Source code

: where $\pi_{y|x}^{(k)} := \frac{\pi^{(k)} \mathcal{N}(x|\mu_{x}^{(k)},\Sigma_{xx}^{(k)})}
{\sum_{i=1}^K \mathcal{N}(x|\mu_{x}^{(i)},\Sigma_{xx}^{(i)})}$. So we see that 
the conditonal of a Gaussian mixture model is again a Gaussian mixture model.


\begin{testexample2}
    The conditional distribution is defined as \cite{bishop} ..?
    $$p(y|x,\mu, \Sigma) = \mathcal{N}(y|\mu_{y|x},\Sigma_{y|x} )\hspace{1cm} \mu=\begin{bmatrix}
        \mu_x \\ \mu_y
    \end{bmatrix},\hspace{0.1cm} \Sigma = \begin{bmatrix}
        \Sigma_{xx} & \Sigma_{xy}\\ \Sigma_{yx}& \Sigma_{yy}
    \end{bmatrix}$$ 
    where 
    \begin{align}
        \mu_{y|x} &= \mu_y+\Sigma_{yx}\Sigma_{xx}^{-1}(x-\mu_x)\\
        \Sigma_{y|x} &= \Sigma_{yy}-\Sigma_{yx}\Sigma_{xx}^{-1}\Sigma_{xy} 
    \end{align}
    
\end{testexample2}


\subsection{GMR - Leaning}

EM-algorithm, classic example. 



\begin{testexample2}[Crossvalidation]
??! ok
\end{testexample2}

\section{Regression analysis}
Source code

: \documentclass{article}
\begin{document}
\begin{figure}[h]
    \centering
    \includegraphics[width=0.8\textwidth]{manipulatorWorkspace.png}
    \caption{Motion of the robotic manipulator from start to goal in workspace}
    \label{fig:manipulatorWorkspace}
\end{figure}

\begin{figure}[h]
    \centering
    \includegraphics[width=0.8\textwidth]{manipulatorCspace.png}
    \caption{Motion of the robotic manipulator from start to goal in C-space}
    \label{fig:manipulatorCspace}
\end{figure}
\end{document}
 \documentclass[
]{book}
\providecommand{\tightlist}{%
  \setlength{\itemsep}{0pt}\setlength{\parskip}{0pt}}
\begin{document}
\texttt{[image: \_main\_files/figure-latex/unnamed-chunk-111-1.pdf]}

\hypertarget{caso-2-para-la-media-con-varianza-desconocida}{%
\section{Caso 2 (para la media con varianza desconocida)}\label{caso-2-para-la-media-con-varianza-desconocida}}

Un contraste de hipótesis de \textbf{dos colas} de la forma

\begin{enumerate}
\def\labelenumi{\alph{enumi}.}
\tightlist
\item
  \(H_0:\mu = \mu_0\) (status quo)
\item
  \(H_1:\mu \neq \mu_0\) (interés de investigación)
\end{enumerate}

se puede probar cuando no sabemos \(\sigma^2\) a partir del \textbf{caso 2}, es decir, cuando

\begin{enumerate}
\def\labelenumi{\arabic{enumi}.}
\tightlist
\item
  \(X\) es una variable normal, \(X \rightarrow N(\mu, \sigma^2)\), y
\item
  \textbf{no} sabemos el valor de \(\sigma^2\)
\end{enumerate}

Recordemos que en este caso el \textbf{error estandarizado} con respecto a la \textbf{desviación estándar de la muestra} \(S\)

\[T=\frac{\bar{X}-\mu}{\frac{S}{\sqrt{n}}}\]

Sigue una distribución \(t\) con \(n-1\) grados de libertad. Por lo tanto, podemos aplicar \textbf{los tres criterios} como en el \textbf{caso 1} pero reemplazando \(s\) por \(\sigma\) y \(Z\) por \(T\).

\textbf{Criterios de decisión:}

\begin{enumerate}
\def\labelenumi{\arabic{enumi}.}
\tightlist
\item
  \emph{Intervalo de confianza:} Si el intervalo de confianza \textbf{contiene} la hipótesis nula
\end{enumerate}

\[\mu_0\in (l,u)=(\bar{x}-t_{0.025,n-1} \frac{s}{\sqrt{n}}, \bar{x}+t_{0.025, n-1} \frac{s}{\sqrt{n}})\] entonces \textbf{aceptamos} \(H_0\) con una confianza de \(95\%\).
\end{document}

_ _ _ _ _ _ _

## Work to be completed
Identify the lines in the entries that hold "mathcal" and return each one.

## Your solution
: where $\pi_{y|x}^{(k)} := \frac{\pi^{(k)} \mathcal{N}(x|\mu_{x}^{(k)},\Sigma_{xx}^{(k)})}
{\sum_{i=1}^K \mathcal{N}(x|\mu_{x}^{(i)},\Sigma_{xx}^{(i)})}$. So we see that 
    $$p(y|x,\mu, \Sigma) = \mathcal{N}(y|\mu_{y|x},\Sigma_{y|x} )\hspace{1cm} \mu=\begin{bmatrix}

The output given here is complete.